The trail soon came to a distinctive split. This particular fork looked so quintessential — there was a bench there simply asking for you to sit and ponder life. I was tempted but I had some blueberry picking to do.
The trail climbed gradually through a stunning birch forest and the first rays of morning light spilled through the white birch bark trees.
After hiking for about a mile, the trail started to open up and I noticed blueberry bushes, I knew I was close. Soon after, I reached the ledges.
There was a rock cairn at the opening to the ledges and then the area became mine to explore. Being someone who likes to stick to a well-defined path, my mind didn’t quite know what to do or where to go.
I wanted to take in the views and blueberries as quickly as I could. I zigged and zagged and hopped around from low blueberry bushes to high blueberry bushes.

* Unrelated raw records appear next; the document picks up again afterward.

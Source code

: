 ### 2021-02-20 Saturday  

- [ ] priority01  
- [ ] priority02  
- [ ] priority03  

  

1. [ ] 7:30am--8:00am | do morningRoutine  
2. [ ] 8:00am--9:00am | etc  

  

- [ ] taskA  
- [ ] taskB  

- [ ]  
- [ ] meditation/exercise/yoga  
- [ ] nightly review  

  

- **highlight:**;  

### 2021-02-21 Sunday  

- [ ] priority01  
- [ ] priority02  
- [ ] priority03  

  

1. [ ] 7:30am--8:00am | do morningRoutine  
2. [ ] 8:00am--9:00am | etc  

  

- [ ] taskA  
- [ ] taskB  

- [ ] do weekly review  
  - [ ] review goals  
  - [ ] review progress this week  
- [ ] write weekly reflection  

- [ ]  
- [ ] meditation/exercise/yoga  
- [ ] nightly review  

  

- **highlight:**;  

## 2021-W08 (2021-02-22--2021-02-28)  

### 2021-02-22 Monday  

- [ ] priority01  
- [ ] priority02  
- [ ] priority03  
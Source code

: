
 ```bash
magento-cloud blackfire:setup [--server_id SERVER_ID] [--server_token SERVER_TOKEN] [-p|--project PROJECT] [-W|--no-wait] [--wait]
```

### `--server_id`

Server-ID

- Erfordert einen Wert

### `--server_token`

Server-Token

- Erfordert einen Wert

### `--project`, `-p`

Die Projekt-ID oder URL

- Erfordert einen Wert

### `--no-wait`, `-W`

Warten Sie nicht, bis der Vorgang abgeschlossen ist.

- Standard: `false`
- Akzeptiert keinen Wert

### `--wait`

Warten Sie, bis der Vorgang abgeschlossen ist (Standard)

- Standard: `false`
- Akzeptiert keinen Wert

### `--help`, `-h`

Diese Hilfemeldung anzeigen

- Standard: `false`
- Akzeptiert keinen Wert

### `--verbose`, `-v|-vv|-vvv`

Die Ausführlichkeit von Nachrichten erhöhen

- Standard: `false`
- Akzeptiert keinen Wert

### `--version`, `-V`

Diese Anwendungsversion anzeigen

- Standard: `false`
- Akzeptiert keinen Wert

The sun was rising and I was warming up. I slowed down and caught myself.
Why, at this beautiful, quiet place, was I rushing around and acting in a hurry?
I put my blueberry container down and looked around.
The open ledge area was so unique. Katahdin Stream flowed over the smooth granite rocks, pooling in perfectly round pockets before cascading over the next ledge. I knelt down and dipped my hands in the refreshing water, watching my fingers create a disturbance in the moving water.
After hopping around the ledges, I got back to picking blueberries, albeit at a much slower pace.
While picking I thought of all the other people who would be sitting in the same spots, collecting these tiny little fruits nature offers. Bears love them, too. Would they be strolling through as well?
I thought back to last summer when I read “Braiding Sweetgrass” by Robin Wall Kimmerer.
She writes of the honorable harvest. Kimmerer shares that, while foraging and harvesting, we should ask permission and listen for an answer. Take only what we need and use everything we take. Leave some for others and share. Harvest while minimizing harm, use it respectfully and never waste. And always give thanks for what nature gives us.
Thinking of her words, and looking at my container of blueberries, I decided to put the lid on.
Before returning down the trail, I spent the last few minutes sitting quietly with my eyes closed. Feeling the warm sun on my face, I listened to the flowing stream nearby and thought of the hundreds of blueberries that surrounded me.
I was grateful for this early morning hike and the opportunity it gave me to appreciate slowing down (a common theme in all my hikes) but also acknowledge how much nature has to offer.
So, as we come into the beginning of the end of summer, you might find yourself in a blueberry patch. As you pluck the tiny fruits from their stems and think about the blueberry pancakes you might make back at home, I hope that the time offers a chance for appreciation and an honorable harvest.